Challenge tokens expire after a configurable TTL (default 1 hour).
### Owner Token Rotation
Domain owners can rotate their token via `POST /api/v1/domains/{id}/rotate-token`
(authenticated with the current owner token). This generates a new token, invalidates
the old hash, and returns the new token once.
### Phase 2: Service Token Creation
1. Domain owner calls `POST /api/v1/domains/{id}/tokens` (authenticated with owner
token), specifying:
- `name`: human label (e.g. "oxifed")
- `allowed_rels`: list of rel types this service can register
- `resource_pattern`: glob pattern restricting which resources this service can write
2. webfingerd creates the service token, returns it once, stores only the hash.
### Phase 3: Link Registration
1. Service calls `POST /api/v1/links` (authenticated with service token) with link
data: resource_uri, rel, href, type, ttl, etc.
2. webfingerd validates:
- The link's `rel` is in the token's `allowed_rels`
- The link's `resource_uri` matches the token's `resource_pattern`
- The token's domain is verified
3. On success, writes to SQLite and updates the in-memory cache.
### Scope Enforcement Rules
- A service token can only create/update/delete links where the rel is in allowed_rels
AND the resource_uri matches the resource_pattern AND the domain is verified.
- A domain owner token can only manage service tokens for its own verified domain.
- Tokens are shown once at creation. Only the hash is stored.
## In-Memory Cache
### Structure
A `DashMap<String, CachedResource>` keyed by `resource_uri`, where `CachedResource`
contains the subject, aliases, and a `Vec<Link>`. DashMap provides concurrent lock-free
reads suitable for the high-read, low-write webfinger query pattern.
### Cache Operations
- **Startup hydration**: load all non-expired links from SQLite, group by resource_uri,
populate the DashMap.
- **Write-through**: API writes go to SQLite first, then insert/update the affected
resource's entry in the cache.
- **TTL reaper**: background tokio task runs every ~30 seconds, queries for
`expires_at < now()`, deletes from SQLite, evicts from cache.
### Query Path
1. Parse `resource` and optional `rel` parameters from the request. Multiple `rel`
parameters are supported per RFC 7033 Section 4.1.

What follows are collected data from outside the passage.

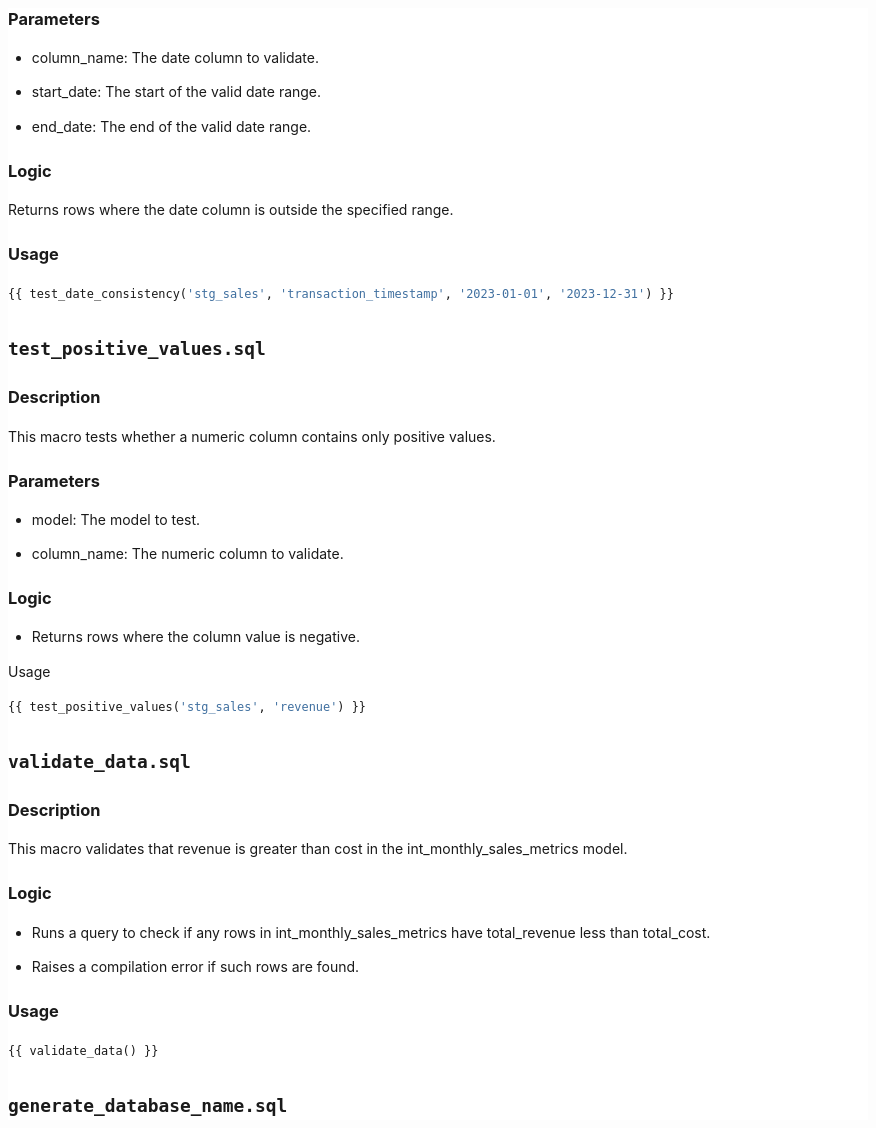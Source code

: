 ### Parameters
- column_name: The date column to validate.

- start_date: The start of the valid date range.

- end_date: The end of the valid date range.

### Logic
Returns rows where the date column is outside the specified range.

### Usage
```sql
{{ test_date_consistency('stg_sales', 'transaction_timestamp', '2023-01-01', '2023-12-31') }}
```


## `test_positive_values.sql` 
### Description
This macro tests whether a numeric column contains only positive values.

### Parameters
- model: The model to test.

- column_name: The numeric column to validate.

### Logic
- Returns rows where the column value is negative.

Usage
```sql
{{ test_positive_values('stg_sales', 'revenue') }}
```


## `validate_data.sql`
### Description
This macro validates that revenue is greater than cost in the int_monthly_sales_metrics model.

### Logic
- Runs a query to check if any rows in int_monthly_sales_metrics have total_revenue less than total_cost.

- Raises a compilation error if such rows are found.

### Usage
```sql 
{{ validate_data() }}
``` 

## `generate_database_name.sql`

2. Look up `resource_uri` in the DashMap. Return 404 if not found.
3. If `rel` parameters are present, filter links to those whose `rel` matches **any**
of the provided values. All other JRD fields (subject, aliases, properties) are
returned regardless of `rel` filtering.
4. Assemble JRD response from the cached resource's subject, aliases, and filtered links.
5. Return `application/jrd+json` with CORS headers (`Access-Control-Allow-Origin: *`).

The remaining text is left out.